Whenever possible I like to have students discover or figure out the lesson on their own (with some guidance from me, of course), rather than simply teaching them an algorithm.  One such topic is factoring trinomials.

I start my lesson on factoring trinomials with a = 1 by giving students 4 binomial multiplication problems and having them solve them, showing all of their work.

discover factoring pic1

I then tell them that factoring is the opposite of multiplying, so basically they are given the “answer” to a multiplication problem and they need to figure out the “problem”.  I have them look back at the previous 4 trinomial “answers” they got and to try to come up with a rule for factoring by figuring out where the b and c came from.

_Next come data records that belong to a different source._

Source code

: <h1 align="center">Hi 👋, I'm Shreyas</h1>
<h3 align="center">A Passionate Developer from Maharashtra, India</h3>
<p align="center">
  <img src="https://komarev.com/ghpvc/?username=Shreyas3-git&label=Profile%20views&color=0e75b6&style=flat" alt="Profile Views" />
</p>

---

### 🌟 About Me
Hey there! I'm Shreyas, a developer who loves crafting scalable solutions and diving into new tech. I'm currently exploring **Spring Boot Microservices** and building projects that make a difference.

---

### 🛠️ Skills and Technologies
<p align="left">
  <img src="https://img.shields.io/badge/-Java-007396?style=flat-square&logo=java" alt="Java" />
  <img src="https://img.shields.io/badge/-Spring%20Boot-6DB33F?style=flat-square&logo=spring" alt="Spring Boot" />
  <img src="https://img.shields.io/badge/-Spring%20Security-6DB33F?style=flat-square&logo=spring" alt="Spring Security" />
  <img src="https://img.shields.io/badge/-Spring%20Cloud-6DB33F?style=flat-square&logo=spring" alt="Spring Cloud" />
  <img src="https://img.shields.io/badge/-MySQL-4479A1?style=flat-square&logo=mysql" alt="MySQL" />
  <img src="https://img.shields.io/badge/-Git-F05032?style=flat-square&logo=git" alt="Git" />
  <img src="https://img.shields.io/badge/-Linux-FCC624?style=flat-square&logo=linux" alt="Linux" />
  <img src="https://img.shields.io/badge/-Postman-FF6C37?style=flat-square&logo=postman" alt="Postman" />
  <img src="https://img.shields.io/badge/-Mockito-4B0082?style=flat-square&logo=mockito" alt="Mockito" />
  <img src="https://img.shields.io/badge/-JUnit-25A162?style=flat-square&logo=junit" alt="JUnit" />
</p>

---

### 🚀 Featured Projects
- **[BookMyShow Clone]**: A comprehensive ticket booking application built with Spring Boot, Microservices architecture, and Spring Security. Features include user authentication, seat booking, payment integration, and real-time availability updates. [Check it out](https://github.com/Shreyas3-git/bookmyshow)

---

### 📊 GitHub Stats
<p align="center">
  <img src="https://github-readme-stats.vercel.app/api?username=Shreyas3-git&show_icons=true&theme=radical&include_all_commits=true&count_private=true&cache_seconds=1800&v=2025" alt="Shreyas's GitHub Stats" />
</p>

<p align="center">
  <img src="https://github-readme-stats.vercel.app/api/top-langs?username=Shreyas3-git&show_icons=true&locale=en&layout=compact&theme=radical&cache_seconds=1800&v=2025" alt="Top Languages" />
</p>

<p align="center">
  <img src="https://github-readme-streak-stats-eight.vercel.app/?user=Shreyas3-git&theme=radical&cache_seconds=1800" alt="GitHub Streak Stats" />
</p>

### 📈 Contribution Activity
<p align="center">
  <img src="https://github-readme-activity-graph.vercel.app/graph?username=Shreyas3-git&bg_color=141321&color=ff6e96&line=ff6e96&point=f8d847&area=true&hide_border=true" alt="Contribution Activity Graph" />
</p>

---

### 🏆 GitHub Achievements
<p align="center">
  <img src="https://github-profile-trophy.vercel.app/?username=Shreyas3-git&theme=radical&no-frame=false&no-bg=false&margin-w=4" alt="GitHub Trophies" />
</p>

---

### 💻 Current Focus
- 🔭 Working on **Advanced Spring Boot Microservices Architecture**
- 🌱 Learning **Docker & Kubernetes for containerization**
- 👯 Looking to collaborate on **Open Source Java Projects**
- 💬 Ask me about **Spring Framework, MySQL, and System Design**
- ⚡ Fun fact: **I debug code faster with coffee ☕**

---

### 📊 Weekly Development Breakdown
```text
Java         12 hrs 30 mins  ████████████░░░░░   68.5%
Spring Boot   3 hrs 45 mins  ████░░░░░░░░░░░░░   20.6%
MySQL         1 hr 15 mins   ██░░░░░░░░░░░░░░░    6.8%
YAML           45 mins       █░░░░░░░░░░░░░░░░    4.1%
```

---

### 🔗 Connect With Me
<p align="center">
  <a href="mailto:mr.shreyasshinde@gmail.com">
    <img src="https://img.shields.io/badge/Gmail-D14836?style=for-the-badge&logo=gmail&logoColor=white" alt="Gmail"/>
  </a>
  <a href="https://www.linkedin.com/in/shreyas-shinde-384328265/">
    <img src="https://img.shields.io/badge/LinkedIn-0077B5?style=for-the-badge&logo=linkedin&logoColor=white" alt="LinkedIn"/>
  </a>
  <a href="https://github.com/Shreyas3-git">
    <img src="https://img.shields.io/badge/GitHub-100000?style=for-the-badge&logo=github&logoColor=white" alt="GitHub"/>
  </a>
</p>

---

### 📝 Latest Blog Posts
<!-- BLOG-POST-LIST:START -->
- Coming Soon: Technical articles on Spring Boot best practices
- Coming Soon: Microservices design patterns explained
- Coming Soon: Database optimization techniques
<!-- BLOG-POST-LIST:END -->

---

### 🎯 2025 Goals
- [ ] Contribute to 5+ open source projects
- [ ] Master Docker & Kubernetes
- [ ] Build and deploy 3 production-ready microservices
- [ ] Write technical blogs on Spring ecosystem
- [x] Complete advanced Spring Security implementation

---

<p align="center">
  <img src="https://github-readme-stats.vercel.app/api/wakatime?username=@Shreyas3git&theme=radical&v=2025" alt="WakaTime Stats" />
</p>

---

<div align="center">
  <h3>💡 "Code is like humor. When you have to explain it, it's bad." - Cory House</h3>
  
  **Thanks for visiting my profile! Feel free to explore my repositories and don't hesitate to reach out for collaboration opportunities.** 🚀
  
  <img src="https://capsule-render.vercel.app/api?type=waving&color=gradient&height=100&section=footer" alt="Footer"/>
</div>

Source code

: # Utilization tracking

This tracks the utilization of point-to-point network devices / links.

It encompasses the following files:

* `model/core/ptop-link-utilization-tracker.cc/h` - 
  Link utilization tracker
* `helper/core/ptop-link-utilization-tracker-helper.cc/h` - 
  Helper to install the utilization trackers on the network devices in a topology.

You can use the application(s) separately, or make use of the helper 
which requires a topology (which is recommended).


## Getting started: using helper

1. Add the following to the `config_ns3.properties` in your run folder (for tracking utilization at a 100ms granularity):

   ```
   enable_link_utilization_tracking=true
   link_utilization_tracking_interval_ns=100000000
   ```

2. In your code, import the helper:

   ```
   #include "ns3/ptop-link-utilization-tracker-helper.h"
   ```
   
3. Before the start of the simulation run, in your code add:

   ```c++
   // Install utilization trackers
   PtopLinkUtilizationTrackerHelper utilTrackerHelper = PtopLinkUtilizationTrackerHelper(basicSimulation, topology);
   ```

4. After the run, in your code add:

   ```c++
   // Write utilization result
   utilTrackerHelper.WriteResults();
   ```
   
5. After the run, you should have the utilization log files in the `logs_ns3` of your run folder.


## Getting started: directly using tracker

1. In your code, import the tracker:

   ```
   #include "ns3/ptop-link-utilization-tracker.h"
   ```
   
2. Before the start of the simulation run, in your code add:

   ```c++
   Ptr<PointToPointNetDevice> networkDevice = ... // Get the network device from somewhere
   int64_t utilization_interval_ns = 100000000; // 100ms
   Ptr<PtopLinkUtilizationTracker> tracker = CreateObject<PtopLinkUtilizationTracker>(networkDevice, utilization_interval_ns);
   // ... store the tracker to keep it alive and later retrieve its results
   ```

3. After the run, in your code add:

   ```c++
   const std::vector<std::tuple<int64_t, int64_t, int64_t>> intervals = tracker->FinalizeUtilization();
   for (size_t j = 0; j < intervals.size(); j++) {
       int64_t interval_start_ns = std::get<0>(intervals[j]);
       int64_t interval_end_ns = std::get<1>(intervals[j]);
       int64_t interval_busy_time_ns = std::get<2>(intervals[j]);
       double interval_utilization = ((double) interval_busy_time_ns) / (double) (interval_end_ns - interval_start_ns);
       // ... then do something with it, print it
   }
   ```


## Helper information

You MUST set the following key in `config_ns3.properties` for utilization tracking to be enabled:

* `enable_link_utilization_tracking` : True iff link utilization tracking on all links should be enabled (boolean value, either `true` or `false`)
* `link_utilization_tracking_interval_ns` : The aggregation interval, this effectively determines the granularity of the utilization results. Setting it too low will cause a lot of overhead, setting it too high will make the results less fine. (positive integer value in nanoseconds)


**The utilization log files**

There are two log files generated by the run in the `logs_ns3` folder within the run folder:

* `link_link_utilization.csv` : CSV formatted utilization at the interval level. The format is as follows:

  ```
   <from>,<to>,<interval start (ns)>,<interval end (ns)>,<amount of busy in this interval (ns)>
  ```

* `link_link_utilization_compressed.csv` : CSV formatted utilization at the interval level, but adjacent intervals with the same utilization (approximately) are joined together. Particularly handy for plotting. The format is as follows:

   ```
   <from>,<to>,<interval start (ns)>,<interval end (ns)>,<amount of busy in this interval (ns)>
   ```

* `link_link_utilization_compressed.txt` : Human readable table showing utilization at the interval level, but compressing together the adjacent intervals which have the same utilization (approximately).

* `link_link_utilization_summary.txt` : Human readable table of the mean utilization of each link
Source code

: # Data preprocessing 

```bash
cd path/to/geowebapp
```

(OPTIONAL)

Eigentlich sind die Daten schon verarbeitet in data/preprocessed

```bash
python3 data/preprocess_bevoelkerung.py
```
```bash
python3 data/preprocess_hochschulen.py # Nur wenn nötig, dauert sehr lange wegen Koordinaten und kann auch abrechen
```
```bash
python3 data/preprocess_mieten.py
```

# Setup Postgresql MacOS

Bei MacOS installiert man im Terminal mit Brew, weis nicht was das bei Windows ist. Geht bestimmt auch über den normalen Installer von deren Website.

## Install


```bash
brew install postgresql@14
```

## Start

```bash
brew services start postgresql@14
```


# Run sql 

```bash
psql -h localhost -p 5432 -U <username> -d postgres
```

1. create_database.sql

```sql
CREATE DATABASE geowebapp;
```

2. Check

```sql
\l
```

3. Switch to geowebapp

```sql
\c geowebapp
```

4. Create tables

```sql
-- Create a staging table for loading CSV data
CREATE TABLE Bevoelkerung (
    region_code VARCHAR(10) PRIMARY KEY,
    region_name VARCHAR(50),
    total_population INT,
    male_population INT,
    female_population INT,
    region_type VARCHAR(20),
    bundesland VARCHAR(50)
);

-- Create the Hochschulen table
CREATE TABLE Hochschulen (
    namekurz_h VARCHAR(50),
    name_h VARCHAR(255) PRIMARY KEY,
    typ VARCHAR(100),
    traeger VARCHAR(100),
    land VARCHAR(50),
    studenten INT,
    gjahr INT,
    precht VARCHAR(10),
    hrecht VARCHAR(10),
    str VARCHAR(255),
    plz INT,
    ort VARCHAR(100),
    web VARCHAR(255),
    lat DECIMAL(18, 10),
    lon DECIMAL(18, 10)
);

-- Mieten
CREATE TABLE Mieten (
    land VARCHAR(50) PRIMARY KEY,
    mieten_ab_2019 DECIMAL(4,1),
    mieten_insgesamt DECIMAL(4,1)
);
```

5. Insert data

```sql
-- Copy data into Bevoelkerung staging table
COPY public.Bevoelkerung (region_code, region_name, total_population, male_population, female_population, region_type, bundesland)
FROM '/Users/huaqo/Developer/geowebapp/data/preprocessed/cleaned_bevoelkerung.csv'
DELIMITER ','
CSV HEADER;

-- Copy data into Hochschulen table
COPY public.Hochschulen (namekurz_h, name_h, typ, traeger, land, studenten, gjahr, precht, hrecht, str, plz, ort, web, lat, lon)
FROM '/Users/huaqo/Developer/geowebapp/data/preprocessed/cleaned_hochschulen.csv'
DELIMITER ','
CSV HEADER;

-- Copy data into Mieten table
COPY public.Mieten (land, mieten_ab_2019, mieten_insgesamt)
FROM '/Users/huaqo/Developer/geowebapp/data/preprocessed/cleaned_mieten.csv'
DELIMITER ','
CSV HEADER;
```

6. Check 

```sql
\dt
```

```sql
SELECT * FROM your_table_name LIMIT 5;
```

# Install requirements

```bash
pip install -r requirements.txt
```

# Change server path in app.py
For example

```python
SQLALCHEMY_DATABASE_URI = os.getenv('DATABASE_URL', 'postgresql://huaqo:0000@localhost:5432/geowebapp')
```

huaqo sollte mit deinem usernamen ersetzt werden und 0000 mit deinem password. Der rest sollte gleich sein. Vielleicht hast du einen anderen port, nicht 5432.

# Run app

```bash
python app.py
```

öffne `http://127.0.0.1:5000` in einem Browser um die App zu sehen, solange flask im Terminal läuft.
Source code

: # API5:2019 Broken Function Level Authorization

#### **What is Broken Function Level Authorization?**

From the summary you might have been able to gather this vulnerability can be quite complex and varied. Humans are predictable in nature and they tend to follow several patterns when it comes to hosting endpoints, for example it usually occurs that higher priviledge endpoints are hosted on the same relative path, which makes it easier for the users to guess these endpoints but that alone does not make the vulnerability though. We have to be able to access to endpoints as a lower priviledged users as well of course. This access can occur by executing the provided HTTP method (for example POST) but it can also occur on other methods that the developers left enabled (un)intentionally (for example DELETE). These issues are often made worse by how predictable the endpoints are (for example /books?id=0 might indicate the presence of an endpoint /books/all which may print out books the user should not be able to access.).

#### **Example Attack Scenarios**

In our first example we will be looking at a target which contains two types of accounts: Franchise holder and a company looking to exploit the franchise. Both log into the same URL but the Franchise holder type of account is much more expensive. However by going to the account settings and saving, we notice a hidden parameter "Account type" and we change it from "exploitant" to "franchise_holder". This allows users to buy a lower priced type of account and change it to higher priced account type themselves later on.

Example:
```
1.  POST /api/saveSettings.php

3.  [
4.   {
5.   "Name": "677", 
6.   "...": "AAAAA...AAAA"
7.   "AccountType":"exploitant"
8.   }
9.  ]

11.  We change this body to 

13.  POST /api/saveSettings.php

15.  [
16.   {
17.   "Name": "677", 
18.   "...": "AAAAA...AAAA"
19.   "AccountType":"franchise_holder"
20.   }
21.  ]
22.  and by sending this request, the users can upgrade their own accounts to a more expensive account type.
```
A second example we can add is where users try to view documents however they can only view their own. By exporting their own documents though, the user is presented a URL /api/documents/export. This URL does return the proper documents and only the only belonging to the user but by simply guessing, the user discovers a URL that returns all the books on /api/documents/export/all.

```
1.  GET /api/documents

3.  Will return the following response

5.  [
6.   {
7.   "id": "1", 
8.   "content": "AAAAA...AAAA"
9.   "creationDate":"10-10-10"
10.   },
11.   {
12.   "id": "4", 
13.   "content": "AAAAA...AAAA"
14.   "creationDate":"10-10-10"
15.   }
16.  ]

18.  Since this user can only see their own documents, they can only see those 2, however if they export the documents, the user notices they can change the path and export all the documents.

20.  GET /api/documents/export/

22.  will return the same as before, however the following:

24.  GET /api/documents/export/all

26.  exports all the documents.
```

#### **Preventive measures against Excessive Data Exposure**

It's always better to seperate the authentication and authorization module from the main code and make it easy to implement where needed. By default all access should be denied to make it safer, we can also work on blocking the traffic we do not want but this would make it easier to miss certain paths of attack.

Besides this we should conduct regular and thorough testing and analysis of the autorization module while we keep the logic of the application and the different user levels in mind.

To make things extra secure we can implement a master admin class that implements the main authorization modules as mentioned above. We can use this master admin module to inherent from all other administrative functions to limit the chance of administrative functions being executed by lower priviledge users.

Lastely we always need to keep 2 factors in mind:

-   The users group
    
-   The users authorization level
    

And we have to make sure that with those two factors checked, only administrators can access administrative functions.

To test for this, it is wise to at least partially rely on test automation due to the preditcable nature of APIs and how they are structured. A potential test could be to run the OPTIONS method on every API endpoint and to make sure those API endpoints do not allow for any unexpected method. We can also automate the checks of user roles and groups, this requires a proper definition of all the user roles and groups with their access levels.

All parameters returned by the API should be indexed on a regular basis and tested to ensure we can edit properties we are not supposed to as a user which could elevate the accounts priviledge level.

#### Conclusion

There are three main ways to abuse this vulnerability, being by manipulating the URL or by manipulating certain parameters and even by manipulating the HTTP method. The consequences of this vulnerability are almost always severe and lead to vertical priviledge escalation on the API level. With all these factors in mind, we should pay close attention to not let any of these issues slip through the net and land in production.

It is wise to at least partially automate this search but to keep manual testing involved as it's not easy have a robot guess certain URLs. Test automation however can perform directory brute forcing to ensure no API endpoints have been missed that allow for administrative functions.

With a little time the students are always able to come up with the idea that the b is the sum of the 2nd terms in the binomials and c is their product.  So, when I give them a trinomial to factor they know that they will have (x +/- #)(x +/-#) and need to find 2 numbers whose product is c and sum is b to fill in the #s.

I like teaching factoring this way because the students understand that I didn’t just make up some rule.  They came up with the rule themselves by analyzing problems that they already knew how to solve.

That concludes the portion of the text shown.